Collaborate with your business partner
This sort of planning is not what our business partners are used to, although I’ve found they much prefer it to phase-based plans that don’t let them see the product until the very end. If they are used to phase-based planning, you’ve got to get them over the hump, so to speak, to embrace this approach. Develop this plan with them, involving them at every step, and they will support you.
Plan every day
Melinda, I can hear you objecting to this approach right now. “But that’s not a complete project plan,” you are probably saying, and you’re right. I haven’t planned every single task that needs to be done along the way. I don’t do that planning until we start an iteration. Then, the project team and I sit down and quickly list out everything we need to do. We don’t try to plan iterations before we’re ready to start them. I’ve found this to be very beneficial, because it allows me to take into account changes in the team structure, business environment, business needs, etc. along the way. I don’t have to worry about whether my plans will be changed by outside factors because I haven’t set them in stone yet.
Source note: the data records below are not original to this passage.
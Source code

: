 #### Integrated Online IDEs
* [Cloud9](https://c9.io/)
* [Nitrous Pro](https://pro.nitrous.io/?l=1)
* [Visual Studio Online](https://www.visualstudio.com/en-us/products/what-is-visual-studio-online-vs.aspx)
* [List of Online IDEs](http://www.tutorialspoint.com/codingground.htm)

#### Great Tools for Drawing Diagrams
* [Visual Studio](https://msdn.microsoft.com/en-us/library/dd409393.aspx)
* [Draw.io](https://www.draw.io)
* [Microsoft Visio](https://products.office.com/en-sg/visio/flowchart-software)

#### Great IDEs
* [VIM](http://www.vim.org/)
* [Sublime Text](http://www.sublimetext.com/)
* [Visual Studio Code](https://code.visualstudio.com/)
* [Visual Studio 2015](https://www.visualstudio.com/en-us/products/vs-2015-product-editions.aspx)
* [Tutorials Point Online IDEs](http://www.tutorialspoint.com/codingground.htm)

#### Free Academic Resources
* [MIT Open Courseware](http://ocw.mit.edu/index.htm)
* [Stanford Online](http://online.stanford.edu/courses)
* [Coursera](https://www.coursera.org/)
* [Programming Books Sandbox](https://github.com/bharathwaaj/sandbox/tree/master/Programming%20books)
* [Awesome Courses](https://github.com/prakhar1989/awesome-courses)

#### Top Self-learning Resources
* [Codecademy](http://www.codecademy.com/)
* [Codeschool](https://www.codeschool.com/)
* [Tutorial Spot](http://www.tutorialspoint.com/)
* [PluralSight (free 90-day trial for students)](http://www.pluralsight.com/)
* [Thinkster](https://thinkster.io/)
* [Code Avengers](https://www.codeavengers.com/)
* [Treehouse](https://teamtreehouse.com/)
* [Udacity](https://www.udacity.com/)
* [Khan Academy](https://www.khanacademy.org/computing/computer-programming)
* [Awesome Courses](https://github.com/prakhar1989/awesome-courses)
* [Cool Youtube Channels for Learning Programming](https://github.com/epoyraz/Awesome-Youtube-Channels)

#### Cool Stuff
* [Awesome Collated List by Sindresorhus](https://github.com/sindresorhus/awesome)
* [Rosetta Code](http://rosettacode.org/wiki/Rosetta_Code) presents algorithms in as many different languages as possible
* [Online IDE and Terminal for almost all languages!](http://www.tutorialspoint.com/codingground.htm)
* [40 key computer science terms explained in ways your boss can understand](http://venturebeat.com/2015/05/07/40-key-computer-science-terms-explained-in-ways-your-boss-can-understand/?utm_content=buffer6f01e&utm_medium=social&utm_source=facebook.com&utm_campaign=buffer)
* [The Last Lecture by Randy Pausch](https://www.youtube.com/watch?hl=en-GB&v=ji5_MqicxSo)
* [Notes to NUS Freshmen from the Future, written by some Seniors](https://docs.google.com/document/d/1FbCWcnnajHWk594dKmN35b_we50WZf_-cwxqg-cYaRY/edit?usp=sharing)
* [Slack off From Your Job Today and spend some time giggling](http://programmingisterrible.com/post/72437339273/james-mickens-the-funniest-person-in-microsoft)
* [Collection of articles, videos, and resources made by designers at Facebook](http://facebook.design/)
Build up to parallel efforts
After a couple of releases, you’ll realize you could increase the pace by having two tracks going at once, offset by a month. This will double the pace and result in monthly deliveries instead of bi-monthly deliveries. If you thought the business was happy before, you should see how they respond to this acceleration.
Please don’t split team members between releases (i.e. no multi-project multi-tasking). Productivity will plummet if you do. To run in parallel, you will need another team.
Measure the past to predict the future
Your first couple of iterations are very important because they will have the most impact on your overall plan/strategy. They will either validate the time-boxed chunks of work as being achievable or force you to re-design the project once you have gotten a sense of the pace your team can achieve. Make sure you involve your business partner in any refactoring you do, because you will need her support.
Build hardware environments in parallel with software development
Sometimes a software project also comes with a hardware project. This might mean you can’t deliver anything to production until the hardware is in place. If that’s the case, run it in parallel, and try to keep your software development team from getting bogged down in the hardware project, especially the procurement process. Build your hardware environment in a similar fashion – don’t do it in phases, but do it by environment. Build test first, then stage (if you need one), then prod. Leverage the things you learn along the way, and don’t build the next environment until you’ve delivered some code to the one you just finished.
Be careful though – sometimes the logistics in hardware procurement is very painful and you might need a lot more time to get hardware than to build software. I recently completed a software project faster than our procurement office could acquire technology, and as a result we had to wait for the technology to ship for over a month. If this happens, use the situation and your business partner to put pressure on your procurement chain to hurry. It generally works – nobody likes to be reason a production release is delayed.
Melinda, this probably isn’t the answer you were looking for. I know I have a fundamentally different approach to planning than many PM’s, but my projects are considerably more flexible than other projects I’ve observed, and I don’t spend a lot of time updating a project plan that is way too detailed. At any rate, it works for me. Please let me know what you think.